Friday, 24 August 2012

Server-side TPL Async: Don't risk learning these lessons the hard way

[Level T2]

There has been more than a few times that I have felt I know all about TPL. Only to realise sometime later I was wrong, very wrong. Now you might read this and say to yourself "Come on, this is basic stuff. I know it well, thank you vety much". Well, it is possible that you could be right but I advise you carry on reading; what follows can surprise you.

None of what I am gonna talk about is new or it is being blogged about for the first time. Brad Wilson has an excellent series on the topic here but this is to serve as a digest of his posts targeted at a broader audience in addition to a few other points.
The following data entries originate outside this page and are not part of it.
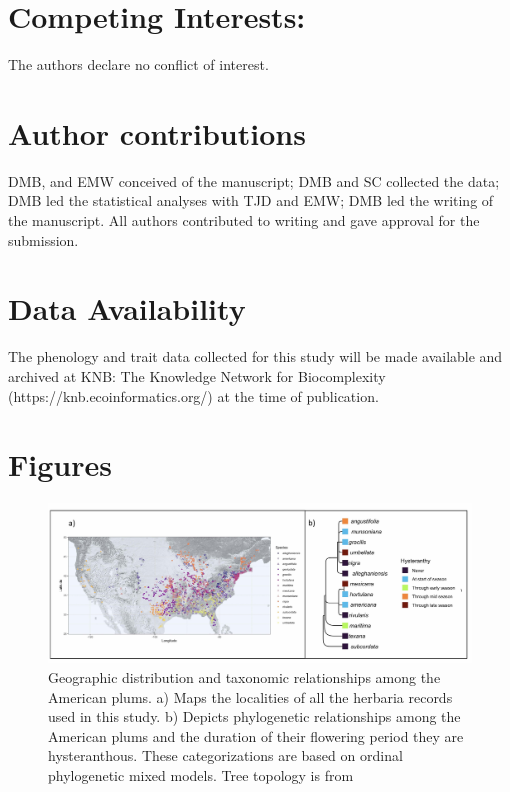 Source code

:\documentclass{article}[12pt]
\begin{document}
{\section*{Competing Interests:}
The authors declare no conflict of interest.

\section*{Author contributions}
DMB, and EMW conceived of the manuscript; DMB and SC collected the data; DMB led the statistical analyses with TJD and EMW; DMB led the writing of the manuscript. All authors contributed to writing and gave approval for the submission.

\section*{Data Availability}
The phenology and trait data collected for this study will be made available and archived at KNB: The Knowledge Network for Biocomplexity (https://knb.ecoinformatics.org/) at the time of publication.


 

\newpage
\section*{Figures}


\begin{figure}[h!]
  \centering
 \includegraphics[width=\textwidth]{..//..//Plots/fig1_new.jpg}
    \caption{Geographic distribution and taxonomic relationships among the American plums. a) Maps the localities of all the herbaria records used in this study. b) Depicts phylogenetic relationships among the American plums and the duration of their flowering period they are hysteranthous. These categorizations are based on ordinal phylogenetic mixed models. Tree topology is from \citet{Shaw:2004aa}}
    \label{fig:phylo2}
\end{figure}



}
\end{document}
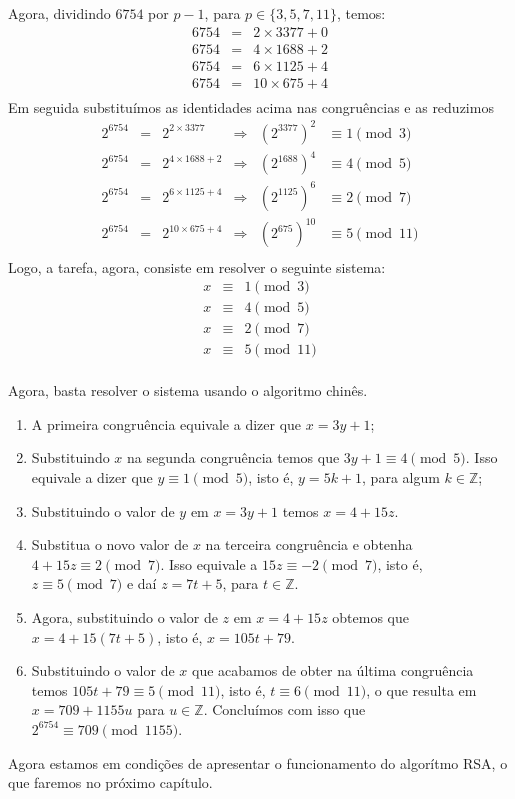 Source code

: Agora, dividindo $6754$ por $p-1$, para $p\in\{3, 5, 7, 11\}$, temos:
\[
\begin{array}{ccl}
  6754 & = & 2 \times 3377 + 0 \\  
	6754 & = & 4 \times 1688 + 2 \\
  6754 & = & 6 \times 1125 + 4 \\
  6754 & = & 10 \times 675 + 4 \\ 
\end{array}
\]
Em seguida substitu\'imos as identidades acima nas congru\^encias e as reduzimos
\[
\begin{array}{cccccc}
2^{6754} & = & 2^{2\times 3377}   & \Rightarrow & (2^{3377})^{2} & \equiv 1 \pmod{3} \\  
2^{6754} & = & 2^{4\times 1688+2} & \Rightarrow & (2^{1688})^{4} & \equiv 4 \pmod{5}\\  
2^{6754} & = & 2^{6\times 1125+4} & \Rightarrow & (2^{1125})^{6} & \equiv 2 \pmod{7}\\ 
2^{6754} & = & 2^{10\times 675+4} & \Rightarrow & (2^{675})^{10} & \equiv 5 \pmod{11}\\  
\end{array}
\]
Logo, a tarefa, agora, consiste em resolver o seguinte sistema:
\[
\begin{array}{ccc}
  x & \equiv & 1 \pmod{3}\\
  x & \equiv & 4 \pmod{5}\\
  x & \equiv & 2 \pmod{7}\\
  x & \equiv & 5 \pmod{11}\\  
\end{array}
\]

Agora, basta resolver o sistema usando o algoritmo chin\^{e}s. 
\begin{enumerate}
\item A primeira congru\^{e}ncia equivale a dizer que $x = 3y + 1$; 
\item Substituindo $x$ na segunda congru\^encia temos que $3y + 1 \equiv 4 \pmod{5}$. Isso equivale a dizer que $y \equiv 1 \pmod{5}$, 
isto \'{e}, $y=5k+1$, para algum $k\in\mathbb{Z}$; 
\item Substituindo o valor de $y$ em $x=3y+1$ temos $x=4+15z$.
\item Substitua o novo valor de $x$ na terceira congru\^{e}ncia e obtenha $4+15z\equiv 2\pmod{7}$. Isso equivale a
      $15z\equiv -2\pmod{7}$, isto \'{e}, $z\equiv 5\pmod{7}$ e da\'{i} $z=7t+5$, para $t\in\mathbb{Z}$.
\item Agora, substituindo o valor de $z$ em $x=4+15z$ obtemos que $x=4+15(7t+5)$, isto \'{e}, $x=105t+79$.
\item Substituindo o valor de $x$ que acabamos de obter na \'{u}ltima congru\^{e}ncia temos 
      $105t+79\equiv 5 \pmod{11}$, isto \'{e},  $t\equiv 6 \pmod{11}$, o que resulta em 
				$x = 709+1155u$ para $u\in\mathbb{Z}$. Conclu\'imos com isso que $2^{6754} \equiv 709 \pmod{1155}$.
\end{enumerate}

Agora estamos em condi\c{c}\~{o}es de apresentar o funcionamento do algor\'{i}tmo RSA, o que faremos no pr\'{o}ximo cap\'{i}tulo.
While this post is not directly related to ASP.NET Web API, most examples (and cases) are related to day-to-day scenarios we encounter in ASP.NET Web API.

Remember this covers pre-async/await keywords in .NET 4.5 and what you need to do if you are using .NET 4.0 and not async/await. Using async/await will cover you for some of the problems described below but not all.

Don't fire and forget

Tasks are ideal for decoupling pieces of functionality. For example, I can perform a database operation and at the same time audit the operation by outputing a log entry, writing to a file, etc. Using tasks I can de-couple these operations so that my database task returns without having to wait for audit to finish. This makes sense since database operation is high priority but audit is low priority:

private void DoDbStuff()
{
   CallDatabase();
   // doing audit entry asynchronously not to bog down database operation
   Task.Factory.StartNew(()=> AuditEntry("Database stuff was done"));
}

In fact, let's say we do not even care if audit is successful or not so we just fire and forget, it most audit will fail which is low priority. OK, it all seems innocent?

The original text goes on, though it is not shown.